I certainly don't speak for the State PDMPs. We have clashed often in the past, and many of them may be diametrically opposed to my comments below. But it may be helpful to at least explore why the metaphor of one tail wagging one dog may be misleading. I'd proffer that there are actually 50 tails and several dozen dogs, and the shared national goal is to somehow getting them all wagging and walking in perfect harmony (please don't ask me to diagram it).
The tails are the 50 sovereign state governments, each of which must be sensitive to the parochial needs of its constituents, even if this does fail to serve a purported broader "national" mission (and causes my hair to gray prematurely).
The several dozen dogs are all the domains in which the States wish their electronic records systems to interoperate, including transportation, public safety, courts, motor vehicles, homeland security, the various health domains, etc., etc. PDMP is but a tiny slice that stretches across multiple domains (at least several health sub-domains plus law enforcement, perhaps others).
The SCRIPT specification may represent the best expression of interoperability standards ever developed. From a state perspective, however, adopting it for PDMP exchanges would likely engender little benefit for any of the other "dogs" (other domains). They could just as readily argue that the current Initiative is attempting to have the SCRIPT tail wag the state interoperability dog.
NIEM is at least intended to serve multiple domains. A state decision to adopt a NIEM-based data interoperability specification for PDMPs is entirely consistent with the holistic state goal of utilizing a common data modeling approach across all domains. SCRIPT would likely not serve this purpose (probably never intended to do so).
It may also help to bear in mind that the states don't enjoy nearly the fiscal flexibility that the Federal Government does. By adopting both NIEM and SCRIPT, a State would necessarily be draining resources away from some other area.

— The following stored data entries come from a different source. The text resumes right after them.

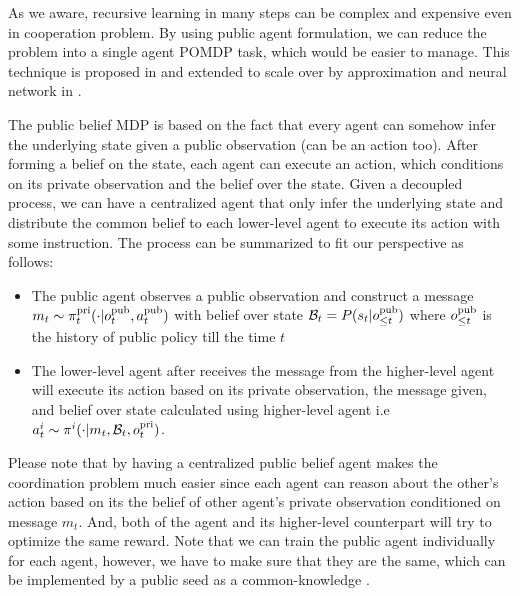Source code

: \label{sec:chap5-pub-belief-MDP}
As we aware, recursive learning in many steps can be complex and expensive even in cooperation problem. By using public agent formulation, we can reduce the problem into a single agent POMDP task, which would be easier to manage. This technique is proposed in \cite{nayyar2013decentralized} and extended to scale over by approximation and neural network in \cite{foerster2018bayesian}. 

The public belief MDP is based on the fact that every agent can somehow infer the underlying state given a public observation (can be an action too). After forming a belief on the state, each agent can execute an action, which conditions on its private observation and the belief over the state. Given a decoupled process, we can have a centralized agent that only infer the underlying state and distribute the common belief to each lower-level agent to execute its action with some instruction. The process can be summarized to fit our perspective as follows:
\begin{itemize}
    \item The public agent observes a public observation and construct a message $m_t \sim \pi^{\operatorname{pri}}_t(\cdot | o^{\operatorname{pub}}_t, a^{\operatorname{pub}}_t)$ with belief over state $\mathcal{B}_t = P(s_t | o^{\operatorname{pub}}_{\le t})$ where $o^{\operatorname{pub}}_{\le t}$ is the history of public policy till the time $t$
    \item The lower-level agent after receives the message from the higher-level agent will execute its action based on its private observation, the message given, and belief over state calculated using higher-level agent i.e $a^i_t \sim \pi^i(\cdot | m_t, \mathcal{B}_t, o^{\operatorname{pri}}_t)$. 
\end{itemize}
Please note that by having a centralized public belief agent makes the coordination problem much easier since each agent can reason about the other's action based on its the belief of other agent's private observation conditioned on message $m_t$. And, both of the agent and its higher-level counterpart will try to optimize the same reward. Note that we can train the public agent individually for each agent, however, we have to make sure that they are the same, which can be implemented by a public seed as a common-knowledge \cite{foerster2018bayesian}.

It's a zero-sum game for them.
On the other hand, if funds were being provided externally, with no hit to any state fisc, the resource constraints might not be so binding and multiple standards could be justified.
Otherwise, faced with having to use more of their own scarce resources, the states might be able to defend a NIEM adoption decision more readily to their constituents. They could even argue that they're serving a broader national interest at the same time.
In fact, some of the states may be scratching their heads wondering why the Federal Government itself isn't of a uniform mind in this regard. Perhaps the wagging tails number more than merely 50?
Alternatively, somebody could start lobbying for a national PDMP and have all the data flow directly to the Federal Government (let me know how that effort goes).